Copy each line of the records that contains the word "article".

*** Begin section ***

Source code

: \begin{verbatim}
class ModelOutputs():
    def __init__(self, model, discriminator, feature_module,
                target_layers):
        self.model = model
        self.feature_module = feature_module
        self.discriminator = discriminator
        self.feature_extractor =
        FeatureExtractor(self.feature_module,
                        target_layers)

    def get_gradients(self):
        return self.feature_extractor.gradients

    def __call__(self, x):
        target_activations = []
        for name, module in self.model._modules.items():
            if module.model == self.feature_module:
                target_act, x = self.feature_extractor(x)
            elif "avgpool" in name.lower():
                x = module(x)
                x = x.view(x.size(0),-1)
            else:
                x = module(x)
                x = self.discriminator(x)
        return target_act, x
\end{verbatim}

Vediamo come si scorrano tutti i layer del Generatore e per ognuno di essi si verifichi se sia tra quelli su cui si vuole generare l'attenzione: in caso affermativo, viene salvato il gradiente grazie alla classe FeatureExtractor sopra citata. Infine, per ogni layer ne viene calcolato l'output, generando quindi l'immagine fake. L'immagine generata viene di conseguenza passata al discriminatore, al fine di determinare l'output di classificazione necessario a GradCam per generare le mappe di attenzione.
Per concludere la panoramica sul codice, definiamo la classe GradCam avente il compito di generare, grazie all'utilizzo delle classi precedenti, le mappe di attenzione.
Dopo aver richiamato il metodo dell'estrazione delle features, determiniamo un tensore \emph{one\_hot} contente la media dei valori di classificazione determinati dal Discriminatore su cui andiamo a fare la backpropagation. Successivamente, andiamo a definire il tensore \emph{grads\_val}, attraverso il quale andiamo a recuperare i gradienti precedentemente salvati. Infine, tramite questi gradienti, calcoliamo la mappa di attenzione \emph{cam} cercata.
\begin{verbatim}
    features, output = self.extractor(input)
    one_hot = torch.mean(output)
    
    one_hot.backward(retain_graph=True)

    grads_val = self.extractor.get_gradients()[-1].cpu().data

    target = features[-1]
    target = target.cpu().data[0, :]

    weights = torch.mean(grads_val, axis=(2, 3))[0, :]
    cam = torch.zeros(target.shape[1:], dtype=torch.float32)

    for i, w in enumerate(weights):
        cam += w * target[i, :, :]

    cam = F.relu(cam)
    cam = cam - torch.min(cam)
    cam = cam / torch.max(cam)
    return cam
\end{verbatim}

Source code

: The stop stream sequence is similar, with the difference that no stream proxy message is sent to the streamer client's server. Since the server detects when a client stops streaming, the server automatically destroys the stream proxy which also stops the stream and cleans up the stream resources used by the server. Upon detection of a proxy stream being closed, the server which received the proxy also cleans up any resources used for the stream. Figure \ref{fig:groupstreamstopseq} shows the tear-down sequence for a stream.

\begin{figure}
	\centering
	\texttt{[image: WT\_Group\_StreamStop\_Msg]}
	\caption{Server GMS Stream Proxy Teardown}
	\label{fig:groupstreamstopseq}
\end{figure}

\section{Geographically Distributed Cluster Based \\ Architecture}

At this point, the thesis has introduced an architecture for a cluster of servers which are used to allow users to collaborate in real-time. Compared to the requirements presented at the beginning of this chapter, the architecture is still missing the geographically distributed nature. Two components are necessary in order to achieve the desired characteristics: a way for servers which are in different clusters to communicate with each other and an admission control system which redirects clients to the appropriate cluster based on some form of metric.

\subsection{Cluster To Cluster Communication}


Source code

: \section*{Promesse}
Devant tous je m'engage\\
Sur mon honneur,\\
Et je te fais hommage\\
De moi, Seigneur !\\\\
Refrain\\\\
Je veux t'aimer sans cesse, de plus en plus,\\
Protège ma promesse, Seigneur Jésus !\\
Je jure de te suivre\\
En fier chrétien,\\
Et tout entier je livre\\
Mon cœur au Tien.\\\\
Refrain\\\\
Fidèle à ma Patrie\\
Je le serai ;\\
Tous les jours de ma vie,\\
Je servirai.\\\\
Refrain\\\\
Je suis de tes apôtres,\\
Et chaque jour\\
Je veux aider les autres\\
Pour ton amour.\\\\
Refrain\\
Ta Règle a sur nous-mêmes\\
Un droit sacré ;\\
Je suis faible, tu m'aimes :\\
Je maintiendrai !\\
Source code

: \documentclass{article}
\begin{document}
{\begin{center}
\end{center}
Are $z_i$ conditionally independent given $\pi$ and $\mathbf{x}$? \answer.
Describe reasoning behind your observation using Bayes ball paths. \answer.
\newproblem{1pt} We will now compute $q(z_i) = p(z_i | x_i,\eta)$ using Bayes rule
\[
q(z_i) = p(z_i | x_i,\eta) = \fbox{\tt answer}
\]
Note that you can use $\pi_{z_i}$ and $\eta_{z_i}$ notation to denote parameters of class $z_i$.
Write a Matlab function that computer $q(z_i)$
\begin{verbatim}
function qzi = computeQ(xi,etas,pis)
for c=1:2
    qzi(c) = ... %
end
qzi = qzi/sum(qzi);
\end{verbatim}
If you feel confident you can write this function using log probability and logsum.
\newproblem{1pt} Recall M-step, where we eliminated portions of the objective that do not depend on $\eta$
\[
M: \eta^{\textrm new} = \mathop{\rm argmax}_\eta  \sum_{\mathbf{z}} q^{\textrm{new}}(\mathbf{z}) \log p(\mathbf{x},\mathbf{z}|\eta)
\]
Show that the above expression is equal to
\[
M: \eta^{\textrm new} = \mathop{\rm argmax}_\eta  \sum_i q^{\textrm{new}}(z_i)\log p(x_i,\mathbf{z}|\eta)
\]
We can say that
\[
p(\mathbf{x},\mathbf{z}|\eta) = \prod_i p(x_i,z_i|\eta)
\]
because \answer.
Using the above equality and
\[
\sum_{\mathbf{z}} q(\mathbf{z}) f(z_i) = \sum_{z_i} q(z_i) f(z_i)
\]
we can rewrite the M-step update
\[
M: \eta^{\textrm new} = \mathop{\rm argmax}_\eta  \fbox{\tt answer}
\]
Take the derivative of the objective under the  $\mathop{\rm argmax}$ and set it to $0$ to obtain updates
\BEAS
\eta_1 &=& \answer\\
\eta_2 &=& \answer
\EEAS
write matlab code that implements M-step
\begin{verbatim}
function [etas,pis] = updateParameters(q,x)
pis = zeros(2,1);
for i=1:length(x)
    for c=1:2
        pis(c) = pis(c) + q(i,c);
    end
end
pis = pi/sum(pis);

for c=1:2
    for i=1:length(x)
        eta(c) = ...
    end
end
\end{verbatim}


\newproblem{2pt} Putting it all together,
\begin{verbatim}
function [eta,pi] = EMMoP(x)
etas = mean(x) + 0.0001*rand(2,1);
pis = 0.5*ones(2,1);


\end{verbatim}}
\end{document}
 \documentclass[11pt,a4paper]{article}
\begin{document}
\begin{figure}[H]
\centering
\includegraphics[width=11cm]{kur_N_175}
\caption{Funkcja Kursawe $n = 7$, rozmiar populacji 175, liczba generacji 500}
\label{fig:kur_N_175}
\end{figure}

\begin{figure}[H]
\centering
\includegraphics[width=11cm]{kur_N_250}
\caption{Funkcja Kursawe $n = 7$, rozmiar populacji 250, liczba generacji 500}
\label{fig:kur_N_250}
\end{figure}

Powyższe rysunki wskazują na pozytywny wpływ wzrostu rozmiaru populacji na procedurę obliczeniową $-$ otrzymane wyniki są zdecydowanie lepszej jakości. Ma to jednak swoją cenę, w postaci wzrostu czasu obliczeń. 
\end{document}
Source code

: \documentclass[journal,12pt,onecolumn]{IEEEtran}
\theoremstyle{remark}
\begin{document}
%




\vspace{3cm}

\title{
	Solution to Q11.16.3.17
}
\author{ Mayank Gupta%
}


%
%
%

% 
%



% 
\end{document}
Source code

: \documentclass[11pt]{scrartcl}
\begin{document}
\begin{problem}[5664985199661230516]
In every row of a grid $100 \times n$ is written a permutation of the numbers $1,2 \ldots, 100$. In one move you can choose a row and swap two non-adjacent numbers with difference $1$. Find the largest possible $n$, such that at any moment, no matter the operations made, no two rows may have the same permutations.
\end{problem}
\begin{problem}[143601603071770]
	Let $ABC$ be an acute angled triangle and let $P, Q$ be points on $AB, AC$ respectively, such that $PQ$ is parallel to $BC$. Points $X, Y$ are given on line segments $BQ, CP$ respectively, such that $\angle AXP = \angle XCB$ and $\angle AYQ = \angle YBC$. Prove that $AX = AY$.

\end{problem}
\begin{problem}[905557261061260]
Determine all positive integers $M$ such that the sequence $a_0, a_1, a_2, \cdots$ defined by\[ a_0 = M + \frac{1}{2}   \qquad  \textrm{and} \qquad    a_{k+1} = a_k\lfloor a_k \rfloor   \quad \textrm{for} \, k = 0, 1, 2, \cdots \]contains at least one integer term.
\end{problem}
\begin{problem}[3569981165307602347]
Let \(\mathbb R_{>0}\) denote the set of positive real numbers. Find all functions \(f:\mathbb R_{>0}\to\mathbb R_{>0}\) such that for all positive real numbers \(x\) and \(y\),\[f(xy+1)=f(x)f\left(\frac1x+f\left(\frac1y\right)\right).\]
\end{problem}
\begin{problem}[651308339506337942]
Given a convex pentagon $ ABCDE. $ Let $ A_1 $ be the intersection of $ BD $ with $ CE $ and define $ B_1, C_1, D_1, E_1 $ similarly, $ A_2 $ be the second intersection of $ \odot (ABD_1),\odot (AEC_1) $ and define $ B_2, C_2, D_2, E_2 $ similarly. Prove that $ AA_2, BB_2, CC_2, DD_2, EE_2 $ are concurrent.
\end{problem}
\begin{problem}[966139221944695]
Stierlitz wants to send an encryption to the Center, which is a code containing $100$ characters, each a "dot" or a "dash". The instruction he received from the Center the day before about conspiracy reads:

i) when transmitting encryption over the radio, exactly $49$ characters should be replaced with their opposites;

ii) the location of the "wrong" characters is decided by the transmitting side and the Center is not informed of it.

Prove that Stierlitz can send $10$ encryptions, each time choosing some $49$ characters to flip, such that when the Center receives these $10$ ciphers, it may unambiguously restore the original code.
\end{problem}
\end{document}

*** End section ***

— Exercise result —
: \documentclass{article}
 \documentclass[11pt,a4paper]{article}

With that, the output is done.